It was 60 years ago — on April 16, 1953 — that then-U.S. president Dwight D. Eisenhower touched on the dilemma in his first major speech since assuming the presidency three months earlier, and shook the conscience of the world. But without lasting effect.

In his speech to the American Society of Newspaper Editors, Eisenhower urged the men and women who controlled the printing presses of North America to understand their power and use it wisely. “You are,” he said, “in such a vital way, both representatives of and responsible to the people of our country. In great part upon you — upon your intelligence, your integrity, your devotion to the ideals of freedom and justice themselves — depend the understanding and the knowledge with which our people must meet the facts of the 20th century.”

He suggested editors should focus their energies, as he intended to focus his, on the one great issue that “most urgently challenges and summons the wisdom and courage of our whole people. This issue is peace.”
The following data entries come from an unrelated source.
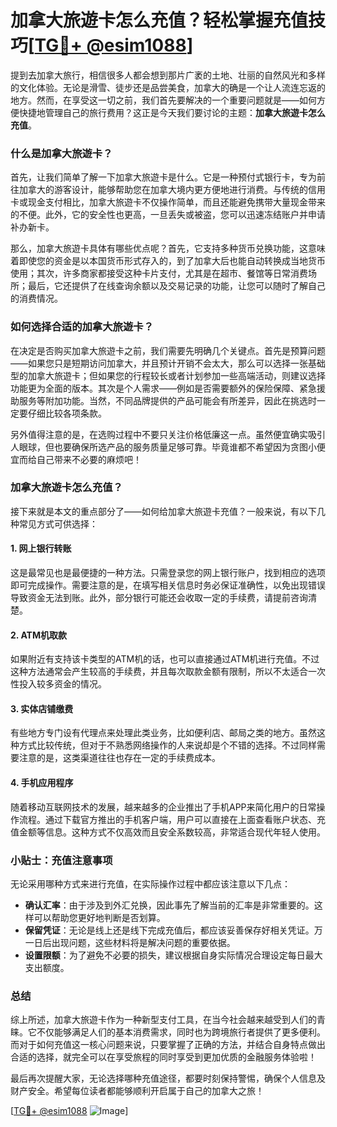 # 加拿大旅遊卡怎么充值？轻松掌握充值技巧[[TG💪+ @esim1088](https://t.me/s/esim1088)]

提到去加拿大旅行，相信很多人都会想到那片广袤的土地、壮丽的自然风光和多样的文化体验。无论是滑雪、徒步还是品尝美食，加拿大的确是一个让人流连忘返的地方。然而，在享受这一切之前，我们首先要解决的一个重要问题就是——如何方便快捷地管理自己的旅行费用？这正是今天我们要讨论的主题：**加拿大旅遊卡怎么充值**。

### 什么是加拿大旅遊卡？

首先，让我们简单了解一下加拿大旅遊卡是什么。它是一种预付式银行卡，专为前往加拿大的游客设计，能够帮助您在加拿大境内更方便地进行消费。与传统的信用卡或现金支付相比，加拿大旅遊卡不仅操作简单，而且还能避免携带大量现金带来的不便。此外，它的安全性也更高，一旦丢失或被盗，您可以迅速冻结账户并申请补办新卡。

那么，加拿大旅遊卡具体有哪些优点呢？首先，它支持多种货币兑换功能，这意味着即使您的资金是以本国货币形式存入的，到了加拿大后也能自动转换成当地货币使用；其次，许多商家都接受这种卡片支付，尤其是在超市、餐馆等日常消费场所；最后，它还提供了在线查询余额以及交易记录的功能，让您可以随时了解自己的消费情况。

### 如何选择合适的加拿大旅遊卡？

在决定是否购买加拿大旅遊卡之前，我们需要先明确几个关键点。首先是预算问题——如果您只是短期访问加拿大，并且预计开销不会太大，那么可以选择一张基础型的加拿大旅遊卡；但如果您的行程较长或者计划参加一些高端活动，则建议选择功能更为全面的版本。其次是个人需求——例如是否需要额外的保险保障、紧急援助服务等附加功能。当然，不同品牌提供的产品可能会有所差异，因此在挑选时一定要仔细比较各项条款。

另外值得注意的是，在选购过程中不要只关注价格低廉这一点。虽然便宜确实吸引人眼球，但也要确保所选产品的服务质量足够可靠。毕竟谁都不希望因为贪图小便宜而给自己带来不必要的麻烦吧！

### 加拿大旅遊卡怎么充值？

接下来就是本文的重点部分了——如何给加拿大旅遊卡充值？一般来说，有以下几种常见方式可供选择：

#### 1. 网上银行转账
这是最常见也是最便捷的一种方法。只需登录您的网上银行账户，找到相应的选项即可完成操作。需要注意的是，在填写相关信息时务必保证准确性，以免出现错误导致资金无法到账。此外，部分银行可能还会收取一定的手续费，请提前咨询清楚。

#### 2. ATM机取款
如果附近有支持该卡类型的ATM机的话，也可以直接通过ATM机进行充值。不过这种方法通常会产生较高的手续费，并且每次取款金额有限制，所以不太适合一次性投入较多资金的情况。

#### 3. 实体店铺缴费
有些地方专门设有代理点来处理此类业务，比如便利店、邮局之类的地方。虽然这种方式比较传统，但对于不熟悉网络操作的人来说却是个不错的选择。不过同样需要注意的是，这类渠道往往也存在一定的手续费成本。

#### 4. 手机应用程序
随着移动互联网技术的发展，越来越多的企业推出了手机APP来简化用户的日常操作流程。通过下载官方推出的手机客户端，用户可以直接在上面查看账户状态、充值金额等信息。这种方式不仅高效而且安全系数较高，非常适合现代年轻人使用。

### 小贴士：充值注意事项

无论采用哪种方式来进行充值，在实际操作过程中都应该注意以下几点：

- **确认汇率**：由于涉及到外汇兑换，因此事先了解当前的汇率是非常重要的。这样可以帮助您更好地判断是否划算。
- **保留凭证**：无论是线上还是线下完成充值后，都应该妥善保存好相关凭证。万一日后出现问题，这些材料将是解决问题的重要依据。
- **设置限额**：为了避免不必要的损失，建议根据自身实际情况合理设定每日最大支出额度。

### 总结

综上所述，加拿大旅遊卡作为一种新型支付工具，在当今社会越来越受到人们的青睐。它不仅能够满足人们的基本消费需求，同时也为跨境旅行者提供了更多便利。而对于如何充值这一核心问题来说，只要掌握了正确的方法，并结合自身特点做出合适的选择，就完全可以在享受旅程的同时享受到更加优质的金融服务体验啦！

最后再次提醒大家，无论选择哪种充值途径，都要时刻保持警惕，确保个人信息及财产安全。希望每位读者都能够顺利开启属于自己的加拿大之旅！

[[TG💪+ @esim1088](https://t.me/s/esim1088) ![Image](https://i.postimg.cc/4NQfJmqS/Snipaste-2025-05-13-00-14-12.png)]
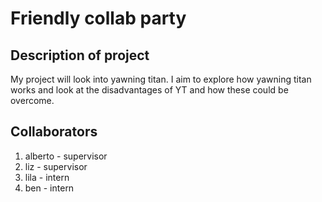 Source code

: # Friendly collab party
## Description of project
My project will look into yawning titan. I aim to explore how yawning titan works and look at the disadvantages of YT and how these could be overcome.

## Collaborators
1. alberto - supervisor
2. liz - supervisor
3. lila - intern
4. ben - intern
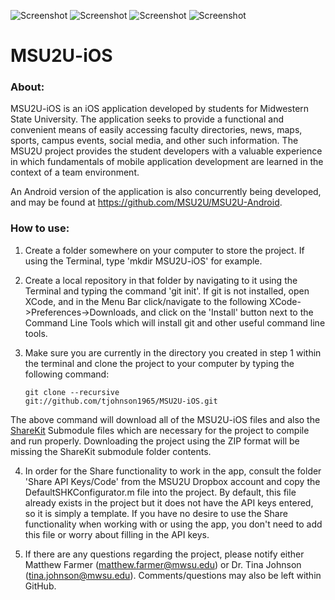 ![Screenshot](https://raw.github.com/tjohnson1965/MSU2U-iOS/master/screenshot/twitter.png)
![Screenshot](https://raw.github.com/tjohnson1965/MSU2U-iOS/master/screenshot/map.png)
![Screenshot](https://raw.github.com/tjohnson1965/MSU2U-iOS/master/screenshot/directory.png)
![Screenshot](https://raw.github.com/tjohnson1965/MSU2U-iOS/master/screenshot/eventDetail.png)
<h1>MSU2U-iOS</h1>

<h3>About:</h3>

MSU2U-iOS is an iOS application developed by students for Midwestern State University. The application seeks to provide a functional and convenient means of easily accessing faculty directories, news, maps, sports, campus events, social media, and other such information. The MSU2U project provides the student developers with a valuable experience in which fundamentals of mobile application development are learned in the context of a team environment.

An Android version of the application is also concurrently being developed, and may be found at https://github.com/MSU2U/MSU2U-Android.

<h3>How to use:</h3>

1. Create a folder somewhere on your computer to store the project. If using the Terminal, type 'mkdir MSU2U-iOS' for example.
2. Create a local repository in that folder by navigating to it using the Terminal and typing the command 'git init'. If git is not installed, open XCode, and in the Menu Bar click/navigate to the following XCode->Preferences->Downloads, and click on the 'Install' button next to the Command Line Tools which will install git and other useful command line tools.
3. Make sure you are currently in the directory you created in step 1 within the terminal and clone the project to your computer by typing the following command:<br/>

    <code>git clone --recursive git://github.com/tjohnson1965/MSU2U-iOS.git</code>

The above command will download all of the MSU2U-iOS files and also the <a href="https://github.com/ShareKit/ShareKit">ShareKit</a> Submodule files which are necessary for the project to compile and run properly. Downloading the project using the ZIP format will be missing the ShareKit submodule folder contents.

4. In order for the Share functionality to work in the app, consult the folder 'Share API Keys/Code' from the MSU2U Dropbox account and copy the DefaultSHKConfigurator.m file into the project. By default, this file already exists in the project but it does not have the API keys entered, so it is simply a template. If you have no desire to use the Share functionality when working with or using the app, you don't need to add this file or worry about filling in the API keys.

5. If there are any questions regarding the project, please notify either Matthew Farmer (matthew.farmer@mwsu.edu) or Dr. Tina Johnson (tina.johnson@mwsu.edu). Comments/questions may also be left within GitHub.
It was a courageous speech given just eight short years after cataclysmic nuclear blasts had demolished Hiroshima and Nagasaki to end the Second World War and touch off the great arms race between Russia and the U.S. He admitted that the chilling rhetoric of the times had seen his dream of peace “grow dim and almost die.” He warned that unless the world could, with newspapers cultivating understanding and knowledge, find the way to peace, the worst outcome would be atomic war. “[And] the best would be this; a life of perpetual fear and tension; a burden of arms draining the wealth and the labour of all peoples; a wasting of strength that defies the American system or the Soviet system or any system to achieve true abundance and happiness for the peoples of this Earth.”

We can be thankful we missed the worst option — even as we confirm the accuracy of Eisenhower’s vision of “perpetual fear and tension” in today’s world, which still lacks the will to find peace.

The editors of 1953 listened respectfully to the president, but didn’t do much to change their ways. The world heard his words, even praised them, but preferred to be entertained by media rather than informed, and editors usually give readers what they want. A few old-timers may remember what Eisenhower said 60 years ago, and a few more might like to hear them spoken again by more presidents and prime ministers.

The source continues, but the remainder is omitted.